Conformal Null Infinity Does Not Exist for Radiating Solutions in Odd Spacetime Dimensions

TL;DR

In odd spacetime dimensions greater than four, conformal null infinity cannot be used to describe radiation due to the non-smoothness of the unphysical Weyl tensor at null infinity.

Contribution

This paper demonstrates that conformal null infinity does not exist for radiating solutions in odd spacetime dimensions greater than four.

Findings

Unphysical Weyl tensor components are not smooth at null infinity in odd dimensions.

Non-smoothness appears at the same order as deviations from flatness.

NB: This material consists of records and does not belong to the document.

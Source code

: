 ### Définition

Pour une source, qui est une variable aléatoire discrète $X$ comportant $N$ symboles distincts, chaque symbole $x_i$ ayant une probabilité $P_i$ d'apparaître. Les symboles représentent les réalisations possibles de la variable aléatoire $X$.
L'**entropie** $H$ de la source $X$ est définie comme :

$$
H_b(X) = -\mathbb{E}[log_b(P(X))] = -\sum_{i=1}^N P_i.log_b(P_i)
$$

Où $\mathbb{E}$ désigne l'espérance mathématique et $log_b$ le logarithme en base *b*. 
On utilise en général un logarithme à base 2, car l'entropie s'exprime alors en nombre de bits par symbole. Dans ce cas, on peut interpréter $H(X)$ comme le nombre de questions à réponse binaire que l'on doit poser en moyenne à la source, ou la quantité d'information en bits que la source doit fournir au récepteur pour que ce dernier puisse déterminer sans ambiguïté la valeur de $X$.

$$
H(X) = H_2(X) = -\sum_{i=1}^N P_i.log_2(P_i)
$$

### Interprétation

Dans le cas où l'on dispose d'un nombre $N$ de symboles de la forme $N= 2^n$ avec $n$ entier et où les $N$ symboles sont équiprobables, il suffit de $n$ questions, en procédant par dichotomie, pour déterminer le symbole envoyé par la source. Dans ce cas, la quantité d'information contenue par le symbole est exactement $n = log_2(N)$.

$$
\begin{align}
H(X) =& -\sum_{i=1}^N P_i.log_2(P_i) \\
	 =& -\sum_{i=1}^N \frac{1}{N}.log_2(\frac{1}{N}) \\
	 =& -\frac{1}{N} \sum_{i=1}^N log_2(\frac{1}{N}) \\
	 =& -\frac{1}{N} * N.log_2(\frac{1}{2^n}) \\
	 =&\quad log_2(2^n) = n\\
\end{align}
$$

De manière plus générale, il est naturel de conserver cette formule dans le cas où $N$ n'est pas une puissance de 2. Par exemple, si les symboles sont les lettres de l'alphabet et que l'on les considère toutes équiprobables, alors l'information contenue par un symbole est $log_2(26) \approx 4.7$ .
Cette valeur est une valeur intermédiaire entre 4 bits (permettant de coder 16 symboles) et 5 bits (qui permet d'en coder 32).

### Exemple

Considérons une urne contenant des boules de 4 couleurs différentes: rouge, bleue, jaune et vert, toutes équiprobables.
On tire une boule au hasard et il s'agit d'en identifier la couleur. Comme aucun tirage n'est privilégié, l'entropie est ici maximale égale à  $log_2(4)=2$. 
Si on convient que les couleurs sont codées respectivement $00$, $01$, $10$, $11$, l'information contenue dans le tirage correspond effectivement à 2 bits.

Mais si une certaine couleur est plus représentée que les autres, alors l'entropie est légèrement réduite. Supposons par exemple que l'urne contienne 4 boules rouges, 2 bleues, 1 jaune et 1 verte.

Conformal null infinity is not useful for describing radiation in these dimensions.

Abstract

We show that for general relativity in odd spacetime dimensions greater than 4, all components of the unphysical Weyl tensor for arbitrary smooth, compact spatial support perturbations of Minkowski spacetime fail to be smooth at null infinity at leading nonvanishing order. This implies that for nearly flat radiating spacetimes, the non-smoothness of the unphysical metric at null infinity manifests itself at the same order as it describes deviations from flatness of the physical metric. Therefore, in odd spacetime dimensions, it does not appear that conformal null infinity can be in any way useful for describing radiation.